Provided data Block Start

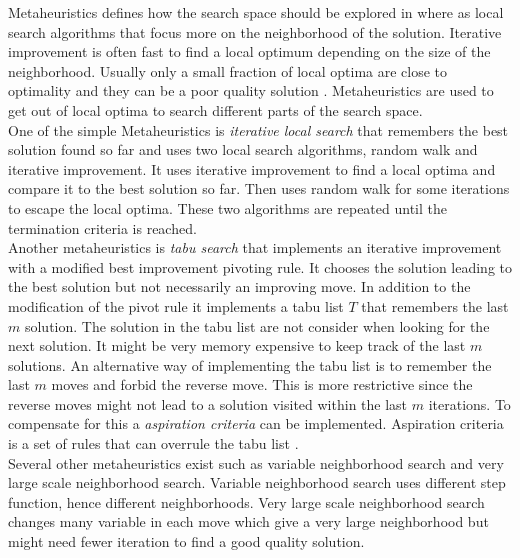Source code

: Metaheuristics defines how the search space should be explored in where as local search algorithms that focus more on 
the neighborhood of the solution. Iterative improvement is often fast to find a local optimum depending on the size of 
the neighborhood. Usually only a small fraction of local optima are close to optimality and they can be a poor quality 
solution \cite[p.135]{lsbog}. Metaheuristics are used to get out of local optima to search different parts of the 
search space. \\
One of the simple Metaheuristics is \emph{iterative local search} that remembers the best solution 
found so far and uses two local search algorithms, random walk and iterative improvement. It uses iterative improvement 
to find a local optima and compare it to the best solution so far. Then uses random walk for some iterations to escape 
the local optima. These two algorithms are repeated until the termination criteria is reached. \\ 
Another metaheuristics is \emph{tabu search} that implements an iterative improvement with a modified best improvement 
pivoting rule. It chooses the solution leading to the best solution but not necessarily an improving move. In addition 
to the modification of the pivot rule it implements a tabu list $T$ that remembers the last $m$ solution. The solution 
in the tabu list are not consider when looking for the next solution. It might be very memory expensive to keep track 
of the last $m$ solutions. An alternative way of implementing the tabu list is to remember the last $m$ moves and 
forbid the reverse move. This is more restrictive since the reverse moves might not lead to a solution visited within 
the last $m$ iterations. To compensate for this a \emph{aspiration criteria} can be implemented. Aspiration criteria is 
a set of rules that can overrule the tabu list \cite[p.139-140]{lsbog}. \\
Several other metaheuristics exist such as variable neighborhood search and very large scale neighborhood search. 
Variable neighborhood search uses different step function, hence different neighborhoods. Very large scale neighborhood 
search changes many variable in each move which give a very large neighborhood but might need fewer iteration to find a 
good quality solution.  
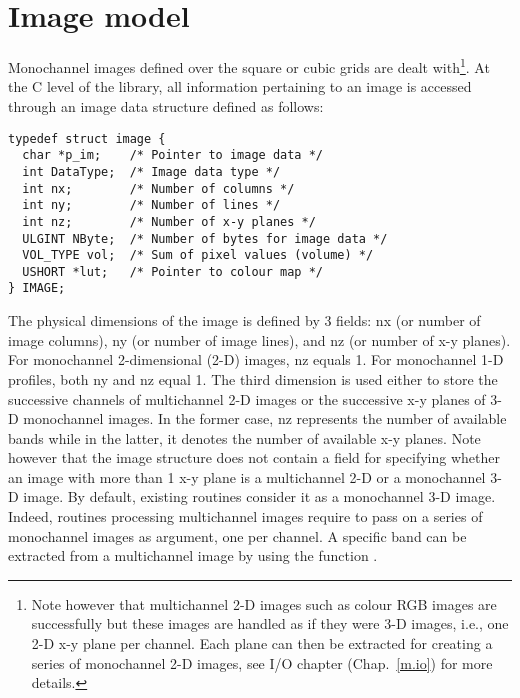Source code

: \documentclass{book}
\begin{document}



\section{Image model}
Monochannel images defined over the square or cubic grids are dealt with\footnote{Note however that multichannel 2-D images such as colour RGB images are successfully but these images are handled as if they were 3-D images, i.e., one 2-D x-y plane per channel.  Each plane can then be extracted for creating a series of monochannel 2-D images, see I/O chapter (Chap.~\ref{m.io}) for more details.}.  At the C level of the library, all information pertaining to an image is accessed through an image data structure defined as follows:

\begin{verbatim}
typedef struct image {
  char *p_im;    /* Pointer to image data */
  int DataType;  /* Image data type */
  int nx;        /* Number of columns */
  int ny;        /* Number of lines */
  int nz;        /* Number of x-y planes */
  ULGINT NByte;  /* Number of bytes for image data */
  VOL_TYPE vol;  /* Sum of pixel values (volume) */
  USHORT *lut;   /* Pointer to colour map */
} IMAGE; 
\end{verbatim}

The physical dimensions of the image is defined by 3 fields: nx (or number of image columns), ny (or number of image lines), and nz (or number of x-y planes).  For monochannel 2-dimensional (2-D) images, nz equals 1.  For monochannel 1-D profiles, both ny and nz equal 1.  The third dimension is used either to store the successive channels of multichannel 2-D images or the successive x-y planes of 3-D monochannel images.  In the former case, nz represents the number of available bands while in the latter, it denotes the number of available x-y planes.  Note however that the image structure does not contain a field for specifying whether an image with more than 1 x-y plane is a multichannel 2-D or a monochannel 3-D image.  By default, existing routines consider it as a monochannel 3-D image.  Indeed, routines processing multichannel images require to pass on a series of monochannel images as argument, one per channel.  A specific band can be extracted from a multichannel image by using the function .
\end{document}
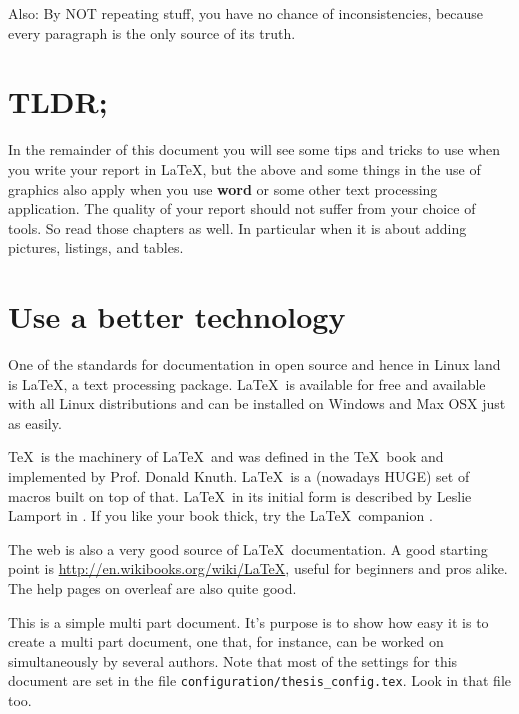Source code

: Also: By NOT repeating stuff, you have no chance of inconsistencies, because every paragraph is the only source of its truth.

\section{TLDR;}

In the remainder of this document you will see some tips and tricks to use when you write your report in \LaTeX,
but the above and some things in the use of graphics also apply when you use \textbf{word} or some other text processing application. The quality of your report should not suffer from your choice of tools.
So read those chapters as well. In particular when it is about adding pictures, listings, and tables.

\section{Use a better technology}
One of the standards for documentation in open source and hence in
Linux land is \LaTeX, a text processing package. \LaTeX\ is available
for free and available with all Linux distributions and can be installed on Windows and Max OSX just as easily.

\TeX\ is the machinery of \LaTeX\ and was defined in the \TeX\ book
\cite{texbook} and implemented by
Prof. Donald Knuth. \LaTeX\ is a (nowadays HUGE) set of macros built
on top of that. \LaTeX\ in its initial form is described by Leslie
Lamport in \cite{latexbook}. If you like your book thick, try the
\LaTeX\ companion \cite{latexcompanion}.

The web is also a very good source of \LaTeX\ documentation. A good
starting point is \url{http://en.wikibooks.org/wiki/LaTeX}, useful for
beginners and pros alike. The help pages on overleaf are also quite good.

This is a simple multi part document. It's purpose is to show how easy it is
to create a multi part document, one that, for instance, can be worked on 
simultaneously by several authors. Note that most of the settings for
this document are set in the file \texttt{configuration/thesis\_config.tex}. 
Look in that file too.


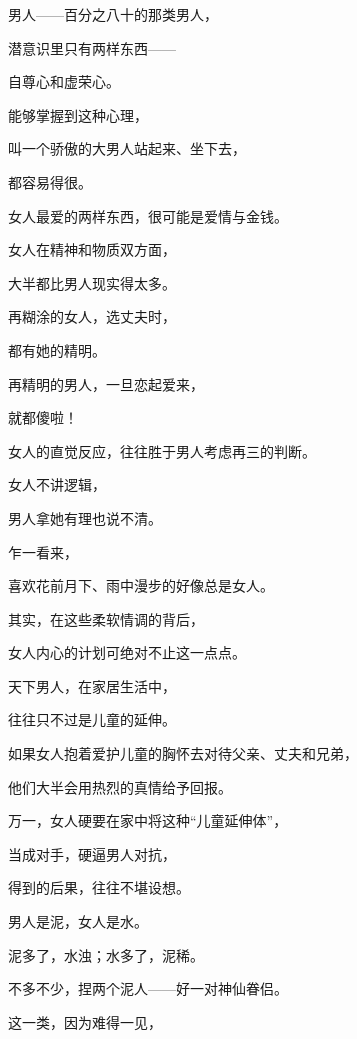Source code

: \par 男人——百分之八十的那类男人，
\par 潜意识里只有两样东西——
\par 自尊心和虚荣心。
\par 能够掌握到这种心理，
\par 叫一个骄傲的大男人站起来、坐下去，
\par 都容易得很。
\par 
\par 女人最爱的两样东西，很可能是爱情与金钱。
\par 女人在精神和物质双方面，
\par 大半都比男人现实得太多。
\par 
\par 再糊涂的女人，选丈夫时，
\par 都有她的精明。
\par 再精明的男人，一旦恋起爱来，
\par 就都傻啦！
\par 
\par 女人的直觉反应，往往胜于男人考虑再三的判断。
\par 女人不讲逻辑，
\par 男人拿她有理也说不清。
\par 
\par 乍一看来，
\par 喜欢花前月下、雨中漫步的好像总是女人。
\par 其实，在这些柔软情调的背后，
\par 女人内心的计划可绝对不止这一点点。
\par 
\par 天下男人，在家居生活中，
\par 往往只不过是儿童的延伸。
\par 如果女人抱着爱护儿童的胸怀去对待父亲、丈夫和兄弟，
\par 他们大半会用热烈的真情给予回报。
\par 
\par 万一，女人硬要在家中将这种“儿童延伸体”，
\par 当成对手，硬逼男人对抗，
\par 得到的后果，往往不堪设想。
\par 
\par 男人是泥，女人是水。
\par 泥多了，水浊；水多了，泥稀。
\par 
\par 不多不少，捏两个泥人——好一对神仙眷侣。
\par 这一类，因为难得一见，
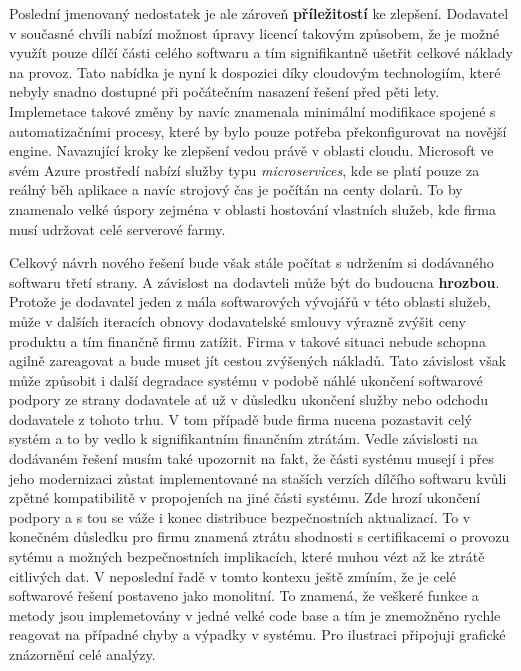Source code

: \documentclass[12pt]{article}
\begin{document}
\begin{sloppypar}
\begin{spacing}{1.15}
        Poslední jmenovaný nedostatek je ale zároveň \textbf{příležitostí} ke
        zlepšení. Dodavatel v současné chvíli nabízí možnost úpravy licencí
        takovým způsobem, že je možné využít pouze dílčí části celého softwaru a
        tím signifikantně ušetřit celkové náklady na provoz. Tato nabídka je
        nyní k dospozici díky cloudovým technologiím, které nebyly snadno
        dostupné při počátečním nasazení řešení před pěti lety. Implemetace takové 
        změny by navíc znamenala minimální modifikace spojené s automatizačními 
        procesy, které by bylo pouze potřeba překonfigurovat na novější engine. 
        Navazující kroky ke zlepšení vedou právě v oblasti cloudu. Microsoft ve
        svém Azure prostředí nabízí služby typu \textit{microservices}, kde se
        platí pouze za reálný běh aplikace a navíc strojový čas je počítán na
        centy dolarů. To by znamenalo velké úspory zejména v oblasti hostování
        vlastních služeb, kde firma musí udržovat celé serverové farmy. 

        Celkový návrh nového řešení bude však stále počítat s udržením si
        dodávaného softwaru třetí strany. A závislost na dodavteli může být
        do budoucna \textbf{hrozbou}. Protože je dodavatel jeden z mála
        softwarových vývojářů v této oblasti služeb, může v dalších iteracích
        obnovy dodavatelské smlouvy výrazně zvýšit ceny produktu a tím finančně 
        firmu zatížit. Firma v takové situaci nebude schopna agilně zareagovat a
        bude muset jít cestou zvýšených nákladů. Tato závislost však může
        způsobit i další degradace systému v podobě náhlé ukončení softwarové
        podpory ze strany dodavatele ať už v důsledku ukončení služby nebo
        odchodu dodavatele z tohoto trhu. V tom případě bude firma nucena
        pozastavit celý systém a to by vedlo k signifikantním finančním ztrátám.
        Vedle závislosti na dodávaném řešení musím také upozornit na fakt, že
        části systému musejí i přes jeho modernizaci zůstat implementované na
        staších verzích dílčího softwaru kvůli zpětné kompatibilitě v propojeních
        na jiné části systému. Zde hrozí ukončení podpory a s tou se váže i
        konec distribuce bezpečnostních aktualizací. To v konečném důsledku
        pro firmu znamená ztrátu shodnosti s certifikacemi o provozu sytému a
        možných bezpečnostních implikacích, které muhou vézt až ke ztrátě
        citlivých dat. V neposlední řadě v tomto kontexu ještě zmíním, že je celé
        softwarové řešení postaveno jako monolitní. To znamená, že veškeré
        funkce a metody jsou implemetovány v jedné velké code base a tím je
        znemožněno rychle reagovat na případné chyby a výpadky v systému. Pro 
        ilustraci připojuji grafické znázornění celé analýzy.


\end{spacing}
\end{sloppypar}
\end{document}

Provided data Block End

**Problem**
Please, without any of the pictures, set down exactly the lines from the beginning of the listing to the line that contains "the local optima.", inclusive.

**The completed task**
Source code

: Metaheuristics defines how the search space should be explored in where as local search algorithms that focus more on 
the neighborhood of the solution. Iterative improvement is often fast to find a local optimum depending on the size of 
the neighborhood. Usually only a small fraction of local optima are close to optimality and they can be a poor quality 
solution \cite[p.135]{lsbog}. Metaheuristics are used to get out of local optima to search different parts of the 
search space. \\
One of the simple Metaheuristics is \emph{iterative local search} that remembers the best solution 
found so far and uses two local search algorithms, random walk and iterative improvement. It uses iterative improvement 
to find a local optima and compare it to the best solution so far. Then uses random walk for some iterations to escape 
the local optima. These two algorithms are repeated until the termination criteria is reached. \\ 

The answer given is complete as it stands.